Coloring Easter Eggs Dye

    Published: 06-16-2009
    Views: 28,593
    Karen Kormondy of Ipso Crafto shows how to create vivid dyes for coloring Easter eggs.

    Karen Kormondy: Hi, my name is Karen Kormondy from Ipso Crafto in Washington D.

    C. and today, we are decorating Easter Eggs. In this video clip we will be decorating Easter eggs using regular food coloring dye and vinegar and just some normal hard boiled eggs. The basics of it is that you are going to be using hot water in which case you always have to be very careful, especially with children in the area. You will also need about a teaspoon of vinegar for every color that you want to make. You need normal food coloring, capsules just like this and then your hard boiled eggs. It's pretty simple, but there is a lot of different ways that you can do this to make it very special and unique for your Easter. So, let's gets started. First, we have about half a cup of hot water for each of the colors that we would like to make and to that we will be adding a tablespoon of vinegar and you don't have to be exact, but you don't have to add too much or too little, a tablespoon is just perfect to set the dye so it doesn't run off when you are washing and filling your eggs. To make the colors you can either do straight colors out of the bottle to make red, blue, green or yellow which are the usual colors you buy from the store or what I like to do is to mix them just a little bit to make a very special color for each of the eggs. You will probably need about 20 drops of food coloring for each half cup of water and vinegar mixture. This first one will be a rusty red, like this egg and so I am going to be putting in about 15 drops of red and about -- you don't have to be exact and then about five drops of yellow just to give it a little bit of a warmer color and I will mix that with a spoon just so that way you don't get a marble coloring for the egg because that will happen very easily. Then you are just going to drop your hard boiled egg in and it might run over a little bit, but if you have your work area properly covered, this dye should be able to be wiped up very easily and won't be any permanent mess, that's for sure. You just don't want to ever use this dye over a fabric tablecloth, say or a place mat because that will dye it permanently. From there it's just using the different colors, maybe taking the eggs out, putting them into another color for a little bit and then you can mix the eggs that way to get different tones and different shades.

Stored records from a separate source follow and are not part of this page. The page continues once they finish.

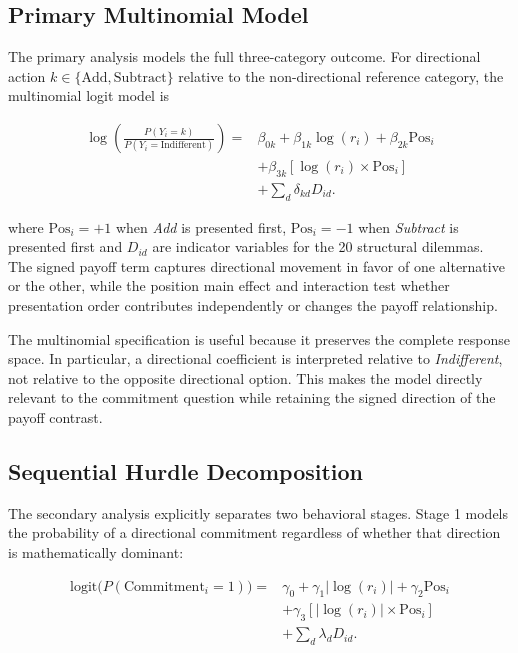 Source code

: \documentclass[10pt,journal,compsoc]{IEEEtran}
\begin{document}
\subsection{Primary Multinomial Model}
The primary analysis models the full three-category outcome. For directional action $k\in\{\text{Add},\text{Subtract}\}$ relative to the non-directional reference category, the multinomial logit model is

\begin{equation}
\begin{aligned}
\log\left(\frac{P(Y_i=k)}{P(Y_i=\text{Indifferent})}\right)
={}& \beta_{0k}+\beta_{1k}\log(r_i)+\beta_{2k}\text{Pos}_i \\
&+\beta_{3k}[\log(r_i)\times\text{Pos}_i] \\
&+\sum_{d} \delta_{kd}D_{id}.
\end{aligned}
\end{equation}

where $\text{Pos}_i=+1$ when \textit{Add} is presented first, $\text{Pos}_i=-1$ when \textit{Subtract} is presented first and $D_{id}$ are indicator variables for the 20 structural dilemmas. The signed payoff term captures directional movement in favor of one alternative or the other, while the position main effect and interaction test whether presentation order contributes independently or changes the payoff relationship.

The multinomial specification is useful because it preserves the complete response space. In particular, a directional coefficient is interpreted relative to \textit{Indifferent}, not relative to the opposite directional option. This makes the model directly relevant to the commitment question while retaining the signed direction of the payoff contrast.

\subsection{Sequential Hurdle Decomposition}
The secondary analysis explicitly separates two behavioral stages. Stage 1 models the probability of a directional commitment regardless of whether that direction is mathematically dominant:

\begin{equation}
\begin{aligned}
\text{logit}\big(P(\text{Commitment}_i=1)\big)
={}& \gamma_0+\gamma_1|\log(r_i)|+\gamma_2\text{Pos}_i \\
&+\gamma_3[|\log(r_i)|\times\text{Pos}_i] \\
&+\sum_{d}\lambda_d D_{id}.
\end{aligned}
\end{equation}
\end{document}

    Let me just show you a couple of finished eggs. This one is about the color of this one and you see that it's just nice and even. It's just a regular, plain egg. This one is one that I put into blue for a little bit so it has a little bit more of a brownish color, which is cool. Then this one is a blue-green one that I did and you can see the lines on here where the color has changed. How I did that is by dipping the egg in a little bit by a little bit and holding it there for about a minute each layer. So it's a very patient process. If your water was prepared and it had dye in it, you will just dip in like that and hold it and then sink it in a little bit deeper and hold it and then finally, let it go all the way in. Each of those steps would take about a minute each. So you have to be very patient and a very steady hand so you accidentally drop your egg all the way in before it's time. From there, you have the basics of egg dyeing and in the next clip we will be showing you how to use wax, especially crayons to make designs in your Easter eggs and to make just special designs.